Tweets are probably not copyrightable, but could be. This doesn’t mean tweeps cannot, or do not, steal your tweets and rebrand then as their own.

One way to find those tweet thieves is to use the Twitter search feature. Another, much simpler, way is to use a little web app: who stole my tweet.

Who Stole My Tweet

The web app not only tells you the people who have stolen your tweets (to the right of your tweets,), but also the people you have copied the tweets from (to the left of your tweets).

To use it, simply enter your Twitter username and hit Go. The app will analyse your last 50 tweets. To analyse more, you will need to pay. A tweet will be defined ‘stolen’ if it has a similar content to one of your tweets without mentioning your twittername.

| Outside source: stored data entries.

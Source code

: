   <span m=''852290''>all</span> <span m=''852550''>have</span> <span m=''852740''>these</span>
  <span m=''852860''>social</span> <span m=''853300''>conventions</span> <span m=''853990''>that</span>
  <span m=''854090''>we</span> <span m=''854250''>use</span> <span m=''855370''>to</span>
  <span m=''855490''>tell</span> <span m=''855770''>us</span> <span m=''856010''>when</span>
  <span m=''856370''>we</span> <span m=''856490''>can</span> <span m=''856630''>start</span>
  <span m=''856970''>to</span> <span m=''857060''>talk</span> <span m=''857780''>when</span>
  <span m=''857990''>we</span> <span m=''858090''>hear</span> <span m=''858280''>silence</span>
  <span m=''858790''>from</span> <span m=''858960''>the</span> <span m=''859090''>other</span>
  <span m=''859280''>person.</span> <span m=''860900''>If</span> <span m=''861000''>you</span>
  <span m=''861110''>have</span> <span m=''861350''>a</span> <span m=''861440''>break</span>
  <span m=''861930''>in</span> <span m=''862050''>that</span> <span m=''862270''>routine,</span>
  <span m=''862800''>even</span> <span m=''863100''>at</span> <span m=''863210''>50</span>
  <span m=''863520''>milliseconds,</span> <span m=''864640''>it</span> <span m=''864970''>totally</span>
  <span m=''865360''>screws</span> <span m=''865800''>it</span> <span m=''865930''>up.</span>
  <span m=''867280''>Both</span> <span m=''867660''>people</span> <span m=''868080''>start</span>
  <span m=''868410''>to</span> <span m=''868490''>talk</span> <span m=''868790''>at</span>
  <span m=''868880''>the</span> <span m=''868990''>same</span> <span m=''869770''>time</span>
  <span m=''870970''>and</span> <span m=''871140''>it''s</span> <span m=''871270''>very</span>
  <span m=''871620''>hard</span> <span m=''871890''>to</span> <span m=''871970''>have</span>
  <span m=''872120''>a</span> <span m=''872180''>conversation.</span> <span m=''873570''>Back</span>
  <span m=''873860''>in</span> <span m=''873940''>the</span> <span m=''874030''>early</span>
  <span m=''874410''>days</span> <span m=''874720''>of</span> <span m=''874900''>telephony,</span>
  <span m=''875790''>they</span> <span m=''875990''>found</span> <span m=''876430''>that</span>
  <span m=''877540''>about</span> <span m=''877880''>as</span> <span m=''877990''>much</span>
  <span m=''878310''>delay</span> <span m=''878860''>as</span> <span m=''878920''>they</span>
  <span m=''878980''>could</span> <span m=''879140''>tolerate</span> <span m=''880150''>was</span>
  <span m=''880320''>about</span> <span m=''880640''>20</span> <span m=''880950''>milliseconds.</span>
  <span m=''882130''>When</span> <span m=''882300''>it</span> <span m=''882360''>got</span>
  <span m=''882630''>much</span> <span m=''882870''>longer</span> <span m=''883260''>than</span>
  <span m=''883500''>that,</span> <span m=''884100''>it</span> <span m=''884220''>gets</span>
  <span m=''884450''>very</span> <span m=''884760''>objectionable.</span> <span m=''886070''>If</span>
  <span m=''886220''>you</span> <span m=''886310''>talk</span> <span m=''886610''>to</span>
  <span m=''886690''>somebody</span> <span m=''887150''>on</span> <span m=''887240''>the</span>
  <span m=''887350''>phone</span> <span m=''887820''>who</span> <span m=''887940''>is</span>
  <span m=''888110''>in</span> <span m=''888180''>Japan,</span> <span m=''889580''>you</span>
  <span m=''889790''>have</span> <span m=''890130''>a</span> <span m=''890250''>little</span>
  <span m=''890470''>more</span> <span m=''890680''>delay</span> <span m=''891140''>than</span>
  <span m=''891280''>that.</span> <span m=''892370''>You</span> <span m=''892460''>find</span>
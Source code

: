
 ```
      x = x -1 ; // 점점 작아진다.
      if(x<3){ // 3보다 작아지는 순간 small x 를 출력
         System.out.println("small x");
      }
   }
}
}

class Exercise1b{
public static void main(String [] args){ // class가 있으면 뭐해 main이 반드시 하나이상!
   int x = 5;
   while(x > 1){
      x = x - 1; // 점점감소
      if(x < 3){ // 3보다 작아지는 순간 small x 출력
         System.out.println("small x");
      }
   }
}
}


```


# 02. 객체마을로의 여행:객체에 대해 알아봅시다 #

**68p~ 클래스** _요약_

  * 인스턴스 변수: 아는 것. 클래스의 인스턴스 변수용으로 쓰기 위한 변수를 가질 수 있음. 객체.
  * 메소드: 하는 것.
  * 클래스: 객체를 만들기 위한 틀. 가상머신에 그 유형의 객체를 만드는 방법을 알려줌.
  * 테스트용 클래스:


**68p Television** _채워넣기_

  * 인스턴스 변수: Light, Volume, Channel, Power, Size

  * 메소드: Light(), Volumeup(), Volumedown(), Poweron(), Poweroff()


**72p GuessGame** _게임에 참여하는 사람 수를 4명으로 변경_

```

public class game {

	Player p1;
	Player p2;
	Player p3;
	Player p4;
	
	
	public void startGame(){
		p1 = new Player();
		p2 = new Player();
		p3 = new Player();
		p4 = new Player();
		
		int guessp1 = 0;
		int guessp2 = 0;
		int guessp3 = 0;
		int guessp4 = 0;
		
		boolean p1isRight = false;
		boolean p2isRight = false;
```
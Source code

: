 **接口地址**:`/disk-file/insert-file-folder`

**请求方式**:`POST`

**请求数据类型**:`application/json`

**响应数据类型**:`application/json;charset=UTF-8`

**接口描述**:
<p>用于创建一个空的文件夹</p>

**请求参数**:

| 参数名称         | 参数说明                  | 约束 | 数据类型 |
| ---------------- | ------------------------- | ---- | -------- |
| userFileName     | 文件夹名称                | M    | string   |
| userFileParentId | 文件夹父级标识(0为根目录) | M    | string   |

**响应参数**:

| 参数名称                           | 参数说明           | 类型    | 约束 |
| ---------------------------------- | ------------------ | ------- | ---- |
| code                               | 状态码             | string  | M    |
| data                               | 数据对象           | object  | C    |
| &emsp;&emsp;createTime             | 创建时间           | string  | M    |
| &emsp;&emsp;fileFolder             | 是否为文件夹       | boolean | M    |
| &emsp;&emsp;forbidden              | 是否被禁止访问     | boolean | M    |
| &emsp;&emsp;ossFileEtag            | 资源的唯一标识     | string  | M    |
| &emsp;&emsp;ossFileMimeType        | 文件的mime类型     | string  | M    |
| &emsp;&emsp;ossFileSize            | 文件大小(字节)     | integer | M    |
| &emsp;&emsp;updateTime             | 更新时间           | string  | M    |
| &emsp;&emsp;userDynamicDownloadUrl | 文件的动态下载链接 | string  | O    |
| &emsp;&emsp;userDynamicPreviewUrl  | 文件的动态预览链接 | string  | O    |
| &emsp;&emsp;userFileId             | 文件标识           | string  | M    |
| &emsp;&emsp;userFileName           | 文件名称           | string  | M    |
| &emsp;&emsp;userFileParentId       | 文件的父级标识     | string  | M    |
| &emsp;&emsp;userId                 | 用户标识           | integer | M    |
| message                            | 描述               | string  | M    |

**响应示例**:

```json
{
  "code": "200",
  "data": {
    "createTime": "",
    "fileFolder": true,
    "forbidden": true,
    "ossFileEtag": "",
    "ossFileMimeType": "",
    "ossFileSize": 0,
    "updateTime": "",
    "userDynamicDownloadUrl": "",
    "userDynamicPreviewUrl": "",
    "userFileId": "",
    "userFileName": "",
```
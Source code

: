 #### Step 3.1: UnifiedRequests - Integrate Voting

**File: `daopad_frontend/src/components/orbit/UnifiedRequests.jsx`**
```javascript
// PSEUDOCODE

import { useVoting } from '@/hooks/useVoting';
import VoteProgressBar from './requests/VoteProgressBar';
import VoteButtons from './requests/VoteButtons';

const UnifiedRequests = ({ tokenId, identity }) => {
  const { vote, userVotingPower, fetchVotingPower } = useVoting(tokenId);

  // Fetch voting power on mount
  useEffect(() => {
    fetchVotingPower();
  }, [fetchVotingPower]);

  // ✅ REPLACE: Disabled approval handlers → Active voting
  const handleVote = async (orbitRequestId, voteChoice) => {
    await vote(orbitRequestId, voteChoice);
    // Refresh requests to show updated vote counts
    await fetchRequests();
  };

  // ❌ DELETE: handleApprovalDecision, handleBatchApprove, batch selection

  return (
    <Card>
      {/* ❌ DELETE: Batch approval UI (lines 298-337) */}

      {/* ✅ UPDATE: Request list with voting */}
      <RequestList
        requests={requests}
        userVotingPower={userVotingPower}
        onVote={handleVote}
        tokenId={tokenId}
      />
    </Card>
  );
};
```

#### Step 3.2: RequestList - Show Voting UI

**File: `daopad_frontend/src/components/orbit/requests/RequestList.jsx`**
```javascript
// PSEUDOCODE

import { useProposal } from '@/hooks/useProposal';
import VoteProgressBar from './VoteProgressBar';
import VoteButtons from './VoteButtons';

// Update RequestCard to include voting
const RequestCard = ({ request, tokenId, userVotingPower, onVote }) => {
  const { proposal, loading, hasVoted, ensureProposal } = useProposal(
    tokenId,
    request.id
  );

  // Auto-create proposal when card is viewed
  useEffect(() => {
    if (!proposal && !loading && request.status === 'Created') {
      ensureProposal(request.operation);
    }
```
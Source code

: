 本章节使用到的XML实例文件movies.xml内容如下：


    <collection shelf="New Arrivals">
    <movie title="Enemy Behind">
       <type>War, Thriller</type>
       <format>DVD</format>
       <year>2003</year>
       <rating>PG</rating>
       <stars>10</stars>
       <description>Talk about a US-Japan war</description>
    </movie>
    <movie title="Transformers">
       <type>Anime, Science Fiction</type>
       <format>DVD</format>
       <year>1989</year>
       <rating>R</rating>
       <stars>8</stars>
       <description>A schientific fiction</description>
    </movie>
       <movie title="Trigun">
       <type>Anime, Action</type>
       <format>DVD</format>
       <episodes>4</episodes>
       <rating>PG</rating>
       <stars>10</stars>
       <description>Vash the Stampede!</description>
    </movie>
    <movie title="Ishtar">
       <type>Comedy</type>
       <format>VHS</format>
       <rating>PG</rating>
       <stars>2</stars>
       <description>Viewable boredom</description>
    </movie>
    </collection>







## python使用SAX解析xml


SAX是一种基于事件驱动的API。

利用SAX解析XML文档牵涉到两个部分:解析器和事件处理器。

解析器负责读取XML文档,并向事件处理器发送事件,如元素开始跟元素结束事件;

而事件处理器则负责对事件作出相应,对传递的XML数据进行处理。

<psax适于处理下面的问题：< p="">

However, the app doesn’t analyses all the last 50 tweets. All tweets with mentions and all tweets with less than 16 symbols are excluded.

1 Comment

  • Diane Lane says:

    As someone who’s had my Twitter content stolen, I appreciate this. I don’t think it goes far enough, but I guess I could pay for that, if I chose to. I’ve had tweets and pictures stolen on Twitter, and think there should be a report button, as well. I doubt Twitter would follow up and go as far as warning or suspending the account, but that’s what should happen. If a man is only as good as his word, what does that say when he steals those words?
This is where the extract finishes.